The same way that the perception of God can be informed or determined by whiteness, it can also be influenced by blackness (to a small degree).  The black sermon arises out of the totality of the people’s existence – their pain and joy, trouble and ecstasy. (REPEAT)  We are who we are and it is manifested and evident in our faith experience.

Truth is also disclosed in the way passion changes the environment when a song is sung.  Truth is found in shout, hum, and moan as these expressions move the people closer to the source of their being.

Genesis 1:26

Then God said, “Let Us make man in Our image, according to Our likeness;

I do not believe that any one person can articulate an experience this perplexed alone, that burden is too heavy.  Because of this, I am sure that the black experience currently or historically may not ever be fully and universally known, which is an injustice in itself.  What I can do is try to make sure it’s represented and with my words, actions, and through my life validated.

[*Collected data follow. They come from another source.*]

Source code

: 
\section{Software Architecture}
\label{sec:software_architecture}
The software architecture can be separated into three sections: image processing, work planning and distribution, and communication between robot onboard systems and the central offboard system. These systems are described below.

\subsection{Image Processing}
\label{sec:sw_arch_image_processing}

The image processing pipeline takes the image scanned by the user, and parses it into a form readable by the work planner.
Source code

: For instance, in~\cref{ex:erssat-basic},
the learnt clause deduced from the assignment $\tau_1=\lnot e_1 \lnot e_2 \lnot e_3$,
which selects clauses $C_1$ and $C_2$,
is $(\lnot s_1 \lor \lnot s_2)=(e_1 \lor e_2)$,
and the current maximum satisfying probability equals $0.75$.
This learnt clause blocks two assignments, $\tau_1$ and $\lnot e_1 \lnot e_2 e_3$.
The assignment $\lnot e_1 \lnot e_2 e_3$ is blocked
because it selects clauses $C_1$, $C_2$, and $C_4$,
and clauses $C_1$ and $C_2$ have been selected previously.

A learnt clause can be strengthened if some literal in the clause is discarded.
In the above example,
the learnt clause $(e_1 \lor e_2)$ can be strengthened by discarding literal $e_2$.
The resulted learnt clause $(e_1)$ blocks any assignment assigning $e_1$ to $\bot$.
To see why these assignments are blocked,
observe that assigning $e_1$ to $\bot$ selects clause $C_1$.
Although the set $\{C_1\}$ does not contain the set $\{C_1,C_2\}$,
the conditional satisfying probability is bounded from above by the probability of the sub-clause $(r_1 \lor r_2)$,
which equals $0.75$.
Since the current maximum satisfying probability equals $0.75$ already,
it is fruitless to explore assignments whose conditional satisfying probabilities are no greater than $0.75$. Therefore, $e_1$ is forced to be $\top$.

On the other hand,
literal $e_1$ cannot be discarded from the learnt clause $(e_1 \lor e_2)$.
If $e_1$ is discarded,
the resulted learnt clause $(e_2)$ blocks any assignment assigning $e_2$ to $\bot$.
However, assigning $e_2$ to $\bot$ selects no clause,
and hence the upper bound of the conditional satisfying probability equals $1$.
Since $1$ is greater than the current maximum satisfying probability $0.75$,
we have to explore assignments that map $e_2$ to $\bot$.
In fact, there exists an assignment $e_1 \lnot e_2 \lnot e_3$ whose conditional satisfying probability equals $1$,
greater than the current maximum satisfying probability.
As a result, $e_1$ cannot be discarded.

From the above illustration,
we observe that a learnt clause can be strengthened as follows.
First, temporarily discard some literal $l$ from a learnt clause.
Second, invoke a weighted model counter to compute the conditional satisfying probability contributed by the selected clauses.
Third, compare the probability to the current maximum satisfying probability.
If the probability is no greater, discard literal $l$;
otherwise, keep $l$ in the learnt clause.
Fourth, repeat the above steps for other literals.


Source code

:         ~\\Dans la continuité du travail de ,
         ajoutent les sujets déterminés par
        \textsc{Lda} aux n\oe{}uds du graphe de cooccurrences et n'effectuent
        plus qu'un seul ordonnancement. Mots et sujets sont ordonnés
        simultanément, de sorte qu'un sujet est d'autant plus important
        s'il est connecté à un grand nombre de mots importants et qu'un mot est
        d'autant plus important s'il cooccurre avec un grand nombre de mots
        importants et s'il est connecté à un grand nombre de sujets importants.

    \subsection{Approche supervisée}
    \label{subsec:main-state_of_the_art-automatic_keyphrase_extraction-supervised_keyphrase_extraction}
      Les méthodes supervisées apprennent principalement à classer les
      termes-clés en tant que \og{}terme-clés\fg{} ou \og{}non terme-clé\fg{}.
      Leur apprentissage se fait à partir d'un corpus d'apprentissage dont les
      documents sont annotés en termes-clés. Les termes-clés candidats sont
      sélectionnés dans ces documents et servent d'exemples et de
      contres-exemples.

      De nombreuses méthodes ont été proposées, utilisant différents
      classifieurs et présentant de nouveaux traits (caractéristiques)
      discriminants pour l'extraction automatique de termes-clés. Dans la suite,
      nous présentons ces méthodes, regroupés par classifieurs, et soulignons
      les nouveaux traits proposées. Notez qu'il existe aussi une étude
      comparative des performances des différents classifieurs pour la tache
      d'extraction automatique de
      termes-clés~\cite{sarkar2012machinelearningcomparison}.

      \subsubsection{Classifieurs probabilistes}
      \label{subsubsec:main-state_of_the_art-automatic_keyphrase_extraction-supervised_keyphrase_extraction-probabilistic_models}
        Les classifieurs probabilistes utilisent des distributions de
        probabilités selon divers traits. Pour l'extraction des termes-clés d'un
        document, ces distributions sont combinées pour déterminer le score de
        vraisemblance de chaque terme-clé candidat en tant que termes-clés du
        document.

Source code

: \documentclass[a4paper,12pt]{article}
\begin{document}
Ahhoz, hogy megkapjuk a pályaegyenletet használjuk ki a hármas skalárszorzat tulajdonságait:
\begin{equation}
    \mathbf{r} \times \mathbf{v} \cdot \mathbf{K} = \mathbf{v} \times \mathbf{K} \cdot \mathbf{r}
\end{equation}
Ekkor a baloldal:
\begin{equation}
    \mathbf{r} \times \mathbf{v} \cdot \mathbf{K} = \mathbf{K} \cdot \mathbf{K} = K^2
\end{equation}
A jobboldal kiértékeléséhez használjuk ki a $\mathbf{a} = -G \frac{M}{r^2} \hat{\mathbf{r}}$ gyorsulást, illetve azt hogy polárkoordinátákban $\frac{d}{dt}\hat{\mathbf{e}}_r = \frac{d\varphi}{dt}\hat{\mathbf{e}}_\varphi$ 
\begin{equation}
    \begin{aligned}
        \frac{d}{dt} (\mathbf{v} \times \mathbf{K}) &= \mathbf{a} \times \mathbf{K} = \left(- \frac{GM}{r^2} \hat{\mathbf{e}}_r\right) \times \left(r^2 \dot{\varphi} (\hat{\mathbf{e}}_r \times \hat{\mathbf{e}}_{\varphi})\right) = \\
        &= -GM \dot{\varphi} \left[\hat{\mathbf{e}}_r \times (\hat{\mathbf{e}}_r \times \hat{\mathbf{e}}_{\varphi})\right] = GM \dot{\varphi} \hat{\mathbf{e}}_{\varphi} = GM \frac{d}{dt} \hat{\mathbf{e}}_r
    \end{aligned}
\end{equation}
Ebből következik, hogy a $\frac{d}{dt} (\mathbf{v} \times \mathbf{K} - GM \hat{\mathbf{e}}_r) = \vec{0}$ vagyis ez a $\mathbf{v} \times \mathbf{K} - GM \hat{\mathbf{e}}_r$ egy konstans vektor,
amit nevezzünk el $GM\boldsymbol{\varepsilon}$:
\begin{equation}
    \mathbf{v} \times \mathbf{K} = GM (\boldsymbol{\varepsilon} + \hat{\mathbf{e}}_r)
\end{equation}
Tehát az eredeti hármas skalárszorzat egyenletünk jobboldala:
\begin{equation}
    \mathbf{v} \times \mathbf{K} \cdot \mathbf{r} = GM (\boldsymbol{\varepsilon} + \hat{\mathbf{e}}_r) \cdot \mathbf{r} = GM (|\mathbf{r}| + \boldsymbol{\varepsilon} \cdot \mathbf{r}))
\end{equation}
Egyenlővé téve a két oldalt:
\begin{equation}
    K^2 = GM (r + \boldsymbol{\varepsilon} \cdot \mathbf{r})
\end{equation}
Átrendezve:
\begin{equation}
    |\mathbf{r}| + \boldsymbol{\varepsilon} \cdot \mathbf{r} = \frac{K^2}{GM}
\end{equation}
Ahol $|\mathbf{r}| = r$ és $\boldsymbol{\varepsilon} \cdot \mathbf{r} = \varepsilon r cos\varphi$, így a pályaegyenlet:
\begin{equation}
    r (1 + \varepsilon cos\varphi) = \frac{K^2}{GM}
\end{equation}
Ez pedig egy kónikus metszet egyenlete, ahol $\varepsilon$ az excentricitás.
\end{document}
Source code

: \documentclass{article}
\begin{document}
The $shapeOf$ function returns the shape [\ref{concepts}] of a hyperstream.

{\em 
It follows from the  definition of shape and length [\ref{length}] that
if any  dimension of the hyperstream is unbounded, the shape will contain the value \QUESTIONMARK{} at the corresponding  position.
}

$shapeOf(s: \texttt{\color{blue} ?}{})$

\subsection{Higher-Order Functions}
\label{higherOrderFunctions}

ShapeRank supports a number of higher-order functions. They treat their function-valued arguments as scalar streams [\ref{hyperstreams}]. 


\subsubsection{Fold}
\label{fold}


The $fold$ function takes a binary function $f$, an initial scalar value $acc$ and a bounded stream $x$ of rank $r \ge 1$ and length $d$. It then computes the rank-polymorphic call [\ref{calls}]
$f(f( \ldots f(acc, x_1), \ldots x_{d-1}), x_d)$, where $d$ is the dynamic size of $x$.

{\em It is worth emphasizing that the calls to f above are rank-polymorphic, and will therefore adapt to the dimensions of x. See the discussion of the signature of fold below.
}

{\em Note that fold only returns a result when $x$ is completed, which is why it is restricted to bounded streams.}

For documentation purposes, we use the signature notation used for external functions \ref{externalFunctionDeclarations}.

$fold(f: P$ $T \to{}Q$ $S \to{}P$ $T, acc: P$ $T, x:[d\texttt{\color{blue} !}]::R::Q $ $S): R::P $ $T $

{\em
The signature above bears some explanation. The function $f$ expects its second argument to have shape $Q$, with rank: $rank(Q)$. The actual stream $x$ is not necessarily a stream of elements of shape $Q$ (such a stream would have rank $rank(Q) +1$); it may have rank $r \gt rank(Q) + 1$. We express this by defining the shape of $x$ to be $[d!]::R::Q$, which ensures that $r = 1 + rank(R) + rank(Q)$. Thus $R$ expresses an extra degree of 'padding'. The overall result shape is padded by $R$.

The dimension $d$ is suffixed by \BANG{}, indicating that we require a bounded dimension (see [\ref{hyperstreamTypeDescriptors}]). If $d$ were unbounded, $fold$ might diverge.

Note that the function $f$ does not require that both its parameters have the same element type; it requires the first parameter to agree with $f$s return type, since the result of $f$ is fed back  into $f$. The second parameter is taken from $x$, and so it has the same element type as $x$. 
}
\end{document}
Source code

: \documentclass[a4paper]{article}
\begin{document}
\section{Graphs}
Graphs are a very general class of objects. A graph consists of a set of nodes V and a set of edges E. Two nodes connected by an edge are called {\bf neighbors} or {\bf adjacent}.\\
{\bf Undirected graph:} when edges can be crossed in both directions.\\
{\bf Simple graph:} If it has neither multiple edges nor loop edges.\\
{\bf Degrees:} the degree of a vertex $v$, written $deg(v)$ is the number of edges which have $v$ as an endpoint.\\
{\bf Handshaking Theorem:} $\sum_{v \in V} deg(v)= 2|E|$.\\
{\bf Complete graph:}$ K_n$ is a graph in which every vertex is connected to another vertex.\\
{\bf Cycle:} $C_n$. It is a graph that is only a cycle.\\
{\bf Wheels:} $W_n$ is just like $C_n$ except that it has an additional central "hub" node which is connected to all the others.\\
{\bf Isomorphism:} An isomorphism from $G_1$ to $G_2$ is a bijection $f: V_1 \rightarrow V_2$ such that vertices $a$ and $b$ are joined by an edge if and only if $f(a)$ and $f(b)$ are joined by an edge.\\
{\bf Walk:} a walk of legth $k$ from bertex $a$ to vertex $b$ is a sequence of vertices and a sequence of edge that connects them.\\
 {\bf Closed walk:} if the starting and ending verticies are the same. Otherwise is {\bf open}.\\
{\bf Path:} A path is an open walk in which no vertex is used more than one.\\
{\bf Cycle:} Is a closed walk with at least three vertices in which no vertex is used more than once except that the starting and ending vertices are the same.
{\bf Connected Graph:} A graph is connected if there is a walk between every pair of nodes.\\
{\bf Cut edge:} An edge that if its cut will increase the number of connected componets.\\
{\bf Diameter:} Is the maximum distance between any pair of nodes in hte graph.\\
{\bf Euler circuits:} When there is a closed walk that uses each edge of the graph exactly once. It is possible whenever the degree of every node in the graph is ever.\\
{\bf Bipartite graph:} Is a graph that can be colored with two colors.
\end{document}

The long light brown or blonde haired and blue eyed Jesus that plagues the western hemisphere with its inaccuracy and deception represents an attempt at changing history to favor white men, conditioning black people to kneel or bow to white male energy, and for young black children this serves as a disconnect between them and a God who does not look like them, reinforcing that they are inferior.  Jesus was a man of color and this needs to be addressed.

In my Christian walk, mercy, forgiveness, grace, honor, submission, blessing, repentance, peace, purity, and love were not only concepts repetitively explored, but emphasized to the degree of idolization sprinkled with bits and pieces of hypergrace (the idea that you are saved by grace no matter what as long as you believe in Jesus) and prosperity gospel never once challenging the church to stop perpetuating the Euro-centric messiah- reinforcing that black people as well as others are not made in the image of God.

Genesis 1:26

Then God said, “Let Us make man in Our image, according to Our likeness;

So God created mankind in his own image, in the image of God he created them; male and female he created them. 

Our skin is not evidence that we are cursed, but blessed.

Submerged in the black infinity from which everything came.

Resilient, self-determined

Embodied divinity

Kings and Queens unrecognizable

Tattered clothes and weary souls

You cannot imagine the journey, or the pain that the soles of these black feet have endured.

Inherited nothing but a legacy of whips and chains

Magic circulating through veins

And as the ashy rain is evident that the world is aflame,

It is also evident that the black infinity and divinity are the same.

-Chasity

The point of this sermon isn’t to prove that Jesus is black, although He would have been a melinated man in reality.  This was an attempt to tear down the thought patterns and beliefs that we have that are framed by racism, sexism, and capitalism.  Everything that we know has been shaped by a very privileged and white perspective and held as the standard for everyone.  Although there were many metaphors and ironies in this sermon, I would encourage us to not forget this point- the inaccurate myth or farce that Jesus is white has negative implications for all people who are not white, and even if it didn’t, one perspective CANNOT reflect the diversity of God.

Genesis 1:26

Then God said, ‘Let Us make mankind in Our image, according to Our likeness;

So God created mankind in God’s own image, in the image of God he/she/ they were created.

Prophetic symbolization of a revolution within the church as well as reclaiming Christ as well as truth.